Task brief: Show all lines of the entries in which the word "MTID" is found.

(Plain-text document sources)
++++++++
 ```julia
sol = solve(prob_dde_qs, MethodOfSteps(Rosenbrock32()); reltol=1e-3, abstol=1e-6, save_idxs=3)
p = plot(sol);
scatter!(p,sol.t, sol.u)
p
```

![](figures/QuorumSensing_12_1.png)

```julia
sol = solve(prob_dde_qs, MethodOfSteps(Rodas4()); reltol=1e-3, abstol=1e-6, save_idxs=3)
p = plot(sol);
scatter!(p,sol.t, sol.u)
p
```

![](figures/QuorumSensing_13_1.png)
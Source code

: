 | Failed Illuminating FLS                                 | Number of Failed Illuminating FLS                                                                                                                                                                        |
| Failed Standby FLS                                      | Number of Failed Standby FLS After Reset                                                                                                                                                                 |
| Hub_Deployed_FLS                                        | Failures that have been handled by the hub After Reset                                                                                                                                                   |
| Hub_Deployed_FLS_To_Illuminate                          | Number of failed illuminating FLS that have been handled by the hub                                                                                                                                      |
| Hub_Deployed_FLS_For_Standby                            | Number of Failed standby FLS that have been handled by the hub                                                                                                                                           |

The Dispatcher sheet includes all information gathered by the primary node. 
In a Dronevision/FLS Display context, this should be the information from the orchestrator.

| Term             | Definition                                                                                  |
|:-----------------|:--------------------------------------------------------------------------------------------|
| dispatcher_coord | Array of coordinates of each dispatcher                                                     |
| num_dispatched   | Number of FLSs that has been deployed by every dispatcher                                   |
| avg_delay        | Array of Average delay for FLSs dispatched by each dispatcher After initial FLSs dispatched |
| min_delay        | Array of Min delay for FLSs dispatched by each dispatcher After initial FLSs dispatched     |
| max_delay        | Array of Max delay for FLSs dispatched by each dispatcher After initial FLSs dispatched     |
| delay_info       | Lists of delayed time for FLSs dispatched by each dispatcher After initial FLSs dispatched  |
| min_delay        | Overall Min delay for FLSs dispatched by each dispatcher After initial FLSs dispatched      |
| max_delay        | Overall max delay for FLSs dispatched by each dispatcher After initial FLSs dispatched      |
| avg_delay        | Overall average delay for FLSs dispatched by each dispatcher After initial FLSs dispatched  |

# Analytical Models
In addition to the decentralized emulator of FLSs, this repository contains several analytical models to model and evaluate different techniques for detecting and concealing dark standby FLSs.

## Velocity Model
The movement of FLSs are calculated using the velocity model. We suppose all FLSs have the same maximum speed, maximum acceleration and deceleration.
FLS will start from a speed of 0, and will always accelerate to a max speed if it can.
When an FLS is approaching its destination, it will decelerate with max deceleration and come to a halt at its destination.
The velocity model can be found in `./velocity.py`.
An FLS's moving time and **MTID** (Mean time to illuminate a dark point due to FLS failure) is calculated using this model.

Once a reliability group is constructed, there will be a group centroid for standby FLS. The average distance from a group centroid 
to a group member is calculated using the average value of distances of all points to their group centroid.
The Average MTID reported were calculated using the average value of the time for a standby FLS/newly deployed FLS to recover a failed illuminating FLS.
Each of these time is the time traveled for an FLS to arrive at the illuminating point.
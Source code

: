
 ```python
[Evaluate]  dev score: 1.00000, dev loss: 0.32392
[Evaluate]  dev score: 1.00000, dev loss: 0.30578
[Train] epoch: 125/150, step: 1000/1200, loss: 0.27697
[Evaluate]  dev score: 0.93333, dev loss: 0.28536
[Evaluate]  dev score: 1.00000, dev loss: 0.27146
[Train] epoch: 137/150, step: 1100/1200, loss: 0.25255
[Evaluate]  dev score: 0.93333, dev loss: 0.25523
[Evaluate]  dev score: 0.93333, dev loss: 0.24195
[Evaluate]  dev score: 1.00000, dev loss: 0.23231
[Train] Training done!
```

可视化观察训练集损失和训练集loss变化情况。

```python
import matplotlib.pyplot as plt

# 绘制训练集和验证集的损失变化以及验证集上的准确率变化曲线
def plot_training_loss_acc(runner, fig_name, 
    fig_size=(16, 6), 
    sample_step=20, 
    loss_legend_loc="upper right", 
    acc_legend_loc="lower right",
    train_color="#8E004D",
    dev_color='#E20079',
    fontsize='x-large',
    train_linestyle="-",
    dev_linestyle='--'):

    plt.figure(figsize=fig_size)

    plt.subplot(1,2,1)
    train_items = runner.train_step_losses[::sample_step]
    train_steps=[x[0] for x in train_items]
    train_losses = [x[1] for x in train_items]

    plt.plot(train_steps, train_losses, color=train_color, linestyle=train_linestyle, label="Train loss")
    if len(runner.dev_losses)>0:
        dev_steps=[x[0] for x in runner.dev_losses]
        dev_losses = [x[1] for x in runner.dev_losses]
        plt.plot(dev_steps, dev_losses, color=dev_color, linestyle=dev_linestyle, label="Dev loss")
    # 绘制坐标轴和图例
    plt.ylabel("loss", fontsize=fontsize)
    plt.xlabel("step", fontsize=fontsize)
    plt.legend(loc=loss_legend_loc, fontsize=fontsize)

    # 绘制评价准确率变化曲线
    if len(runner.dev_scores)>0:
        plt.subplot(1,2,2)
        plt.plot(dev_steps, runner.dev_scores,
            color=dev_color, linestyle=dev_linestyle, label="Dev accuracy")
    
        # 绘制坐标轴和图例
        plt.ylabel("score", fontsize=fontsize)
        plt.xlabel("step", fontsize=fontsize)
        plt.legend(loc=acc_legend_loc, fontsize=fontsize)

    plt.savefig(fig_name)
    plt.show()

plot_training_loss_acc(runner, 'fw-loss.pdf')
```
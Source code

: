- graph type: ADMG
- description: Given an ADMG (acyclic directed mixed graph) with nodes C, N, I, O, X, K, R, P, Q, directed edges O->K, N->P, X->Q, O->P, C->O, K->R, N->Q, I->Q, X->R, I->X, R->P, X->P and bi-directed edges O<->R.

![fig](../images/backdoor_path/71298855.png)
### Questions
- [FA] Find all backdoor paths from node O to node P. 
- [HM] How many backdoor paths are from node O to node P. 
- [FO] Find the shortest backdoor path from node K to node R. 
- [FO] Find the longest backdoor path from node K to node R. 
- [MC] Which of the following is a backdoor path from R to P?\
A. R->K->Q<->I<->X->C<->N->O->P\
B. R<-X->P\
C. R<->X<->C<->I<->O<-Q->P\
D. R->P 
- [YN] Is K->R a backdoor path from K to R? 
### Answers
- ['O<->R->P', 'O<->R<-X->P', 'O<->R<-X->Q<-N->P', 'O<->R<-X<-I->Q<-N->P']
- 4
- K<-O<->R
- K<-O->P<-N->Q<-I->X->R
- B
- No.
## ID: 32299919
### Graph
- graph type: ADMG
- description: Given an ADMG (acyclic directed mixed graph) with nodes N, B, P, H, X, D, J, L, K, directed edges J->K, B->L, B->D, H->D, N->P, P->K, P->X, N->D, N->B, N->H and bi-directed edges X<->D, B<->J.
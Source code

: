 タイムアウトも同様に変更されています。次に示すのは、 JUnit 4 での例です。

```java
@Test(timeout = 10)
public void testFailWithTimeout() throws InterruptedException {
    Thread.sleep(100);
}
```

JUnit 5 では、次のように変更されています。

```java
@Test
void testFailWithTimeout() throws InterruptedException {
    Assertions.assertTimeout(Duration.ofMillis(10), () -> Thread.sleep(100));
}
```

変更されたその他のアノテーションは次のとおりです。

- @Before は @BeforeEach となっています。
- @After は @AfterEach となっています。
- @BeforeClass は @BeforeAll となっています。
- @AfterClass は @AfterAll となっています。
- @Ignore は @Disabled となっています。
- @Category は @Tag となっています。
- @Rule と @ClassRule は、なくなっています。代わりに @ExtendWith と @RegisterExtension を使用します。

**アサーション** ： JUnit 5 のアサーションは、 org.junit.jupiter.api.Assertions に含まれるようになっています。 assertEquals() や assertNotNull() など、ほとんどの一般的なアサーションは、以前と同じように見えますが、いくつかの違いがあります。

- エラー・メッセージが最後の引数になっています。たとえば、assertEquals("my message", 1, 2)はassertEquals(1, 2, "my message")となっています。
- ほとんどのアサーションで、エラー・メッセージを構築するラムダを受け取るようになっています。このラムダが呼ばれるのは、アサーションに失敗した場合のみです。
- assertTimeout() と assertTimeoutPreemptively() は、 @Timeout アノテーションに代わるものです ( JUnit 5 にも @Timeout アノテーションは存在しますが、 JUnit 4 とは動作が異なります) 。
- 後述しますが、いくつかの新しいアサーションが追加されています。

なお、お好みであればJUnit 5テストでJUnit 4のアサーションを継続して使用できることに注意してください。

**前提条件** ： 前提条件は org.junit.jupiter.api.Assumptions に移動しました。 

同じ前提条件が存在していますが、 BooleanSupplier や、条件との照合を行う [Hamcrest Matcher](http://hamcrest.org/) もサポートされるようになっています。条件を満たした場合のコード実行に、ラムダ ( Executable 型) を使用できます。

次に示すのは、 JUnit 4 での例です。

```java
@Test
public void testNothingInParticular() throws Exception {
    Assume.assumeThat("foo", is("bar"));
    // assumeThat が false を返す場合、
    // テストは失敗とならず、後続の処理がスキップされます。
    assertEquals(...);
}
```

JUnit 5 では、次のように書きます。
++++++++
Exercise result:
An FLS's moving time and **MTID** (Mean time to illuminate a dark point due to FLS failure) is calculated using this model.
The Average MTID reported were calculated using the average value of the time for a standby FLS/newly deployed FLS to recover a failed illuminating FLS.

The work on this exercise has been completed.